29 October 2007

Some thoughts on heaven from Madeleine L’Engle (1918-2007)

Award-winning Christian author Madeleine L’Engle died earlier this year. I came across this quotation as I was preparing for All Saints’ Day.

The Churches have tended to be too literal about heaven and hell, defining what no mortal can possibly know, because only God knows. A young woman came to me, deeply disturbed, because her minister had told her that immortality is not a Christian concept. It is left over from Greek thinking, he said, and Christians are not supposed to believe in it.

This was not what she needed to hear. She had lost a beloved sister, and she needed affirmation, not a lecture. “If there is no immortality, then what about my sister?” she asked the minister.

“We believe in the resurrection of the body,” he said. “What body?” Her sister had died, very slowly, of cancer, looking like a victim from Belsen. Her sister would not want to be resurrected in that emaciated, dying body. Her minister did not have an answer, at least not one that she could remember and tell me.

“I think,” I said slowly, “that the word immortality involves time, involves our going on and on in time, human time. But resurrection is in eternity, and that’s a tough concept for us to understand.”

“Do you understand it?”

“No, but I believe it. I don’t understand it because I am in time right now. I get glimpses of eternity, of kairos, God’s time, which is far more wonderful than ordinary chronos, clock time.”

“What about my sister? She was so alive, so vibrant, until those last months.”

All I could do was repeat my affirmation that God does not create us and then drop us into nothingness. I don’t think her sister is in either the old-fashioned heaven or hell; but I think she is, somehow, somewhere, more truly alive than she was on earth. I don’t know what the resurrection body will be like.

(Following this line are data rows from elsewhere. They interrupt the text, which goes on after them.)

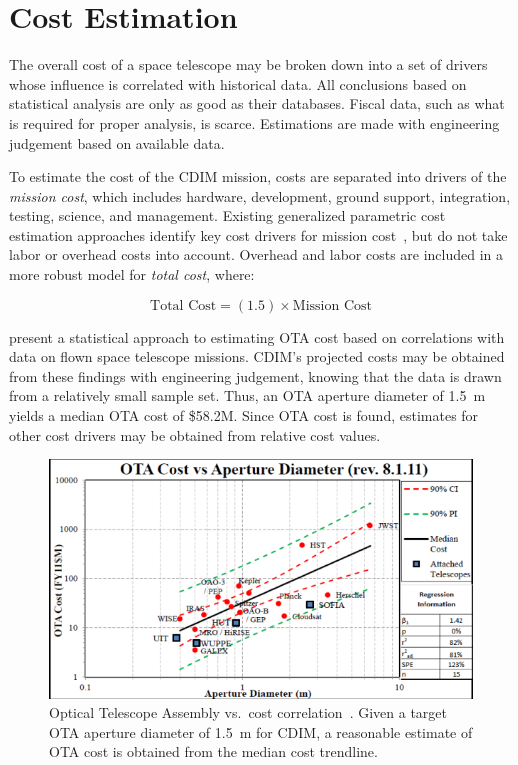 \documentclass{ws-jai}
\begin{document}
\section{Cost Estimation}
\label{sec:cost}
The overall cost of a space telescope may be broken down into a set of drivers whose influence is correlated with historical data.
All conclusions based on statistical analysis are only as good as their databases.
Fiscal data, such as what is required for proper analysis, is scarce.
Estimations are made with engineering judgement based on available data.

To estimate the cost of the CDIM mission, costs are separated into drivers of the \emph{mission cost}, which includes hardware, development, ground support, integration, testing, science, and management.
Existing generalized parametric cost estimation approaches identify key cost drivers for mission cost~\cite{stahl2013,bely2011}, but do not take labor or overhead costs into account.
Overhead and labor costs are included in a more robust model for \emph{total cost}, where:

\begin{equation}
  	\text{Total Cost}=(1.5)\times\text{Mission Cost}
\label{eq:total-cost}
\end{equation}

\citeauthor{stahl2013} present a statistical approach to estimating OTA cost based on correlations with data on flown space telescope missions.
CDIM's projected costs may be obtained from these findings with engineering judgement, knowing that the data is drawn from a relatively small sample set.
Thus, an OTA aperture diameter of \SI{1.5}{\meter} yields a median OTA cost of \$58.2M.
Since OTA cost is found, estimates for other cost drivers may be obtained from relative cost values.

\begin{figure}
    \centering
    \includegraphics[width=.6\linewidth]{figs/ota_cost-diameter_stahl2010.png}
    \caption{Optical Telescope Assembly vs.\ cost correlation~\cite{stahl2013}. Given a target OTA aperture diameter of \SI{1.5}{\meter} for CDIM, a reasonable estimate of OTA cost is obtained from the median cost trendline.
\label{fig:cost-stahl-ota-cost-vs-diameter}
}
\end{figure}
\end{document}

Tommy, my evangelist friend, quoted something to the effect that many Christians are more interested in resuscitation than resurrection.

Ouch.

My grandfather would not have wished to be resuscitated at 101.

But when a child is suddenly killed, don’t we intuitively wish for resuscitation? We want that child back, exactly as before—the same deep gray eyes, the fair hair, the dimples that came and went.

But Jesus was never recognized by sight after the resurrection. So what on earth do we mean by resurrection?

When the people asked St Paul what the resurrection body was going to be like, he snapped out, “Don’t be silly,” one of my favorites of all the sayings of Paul. Don’t be silly. We can’t have back what we have lost. I can’t have my tall, lean husband with his amazing blue eyes, larger and bluer than any other eyes I have seen.
I want him back, and there’s no evading that I want him.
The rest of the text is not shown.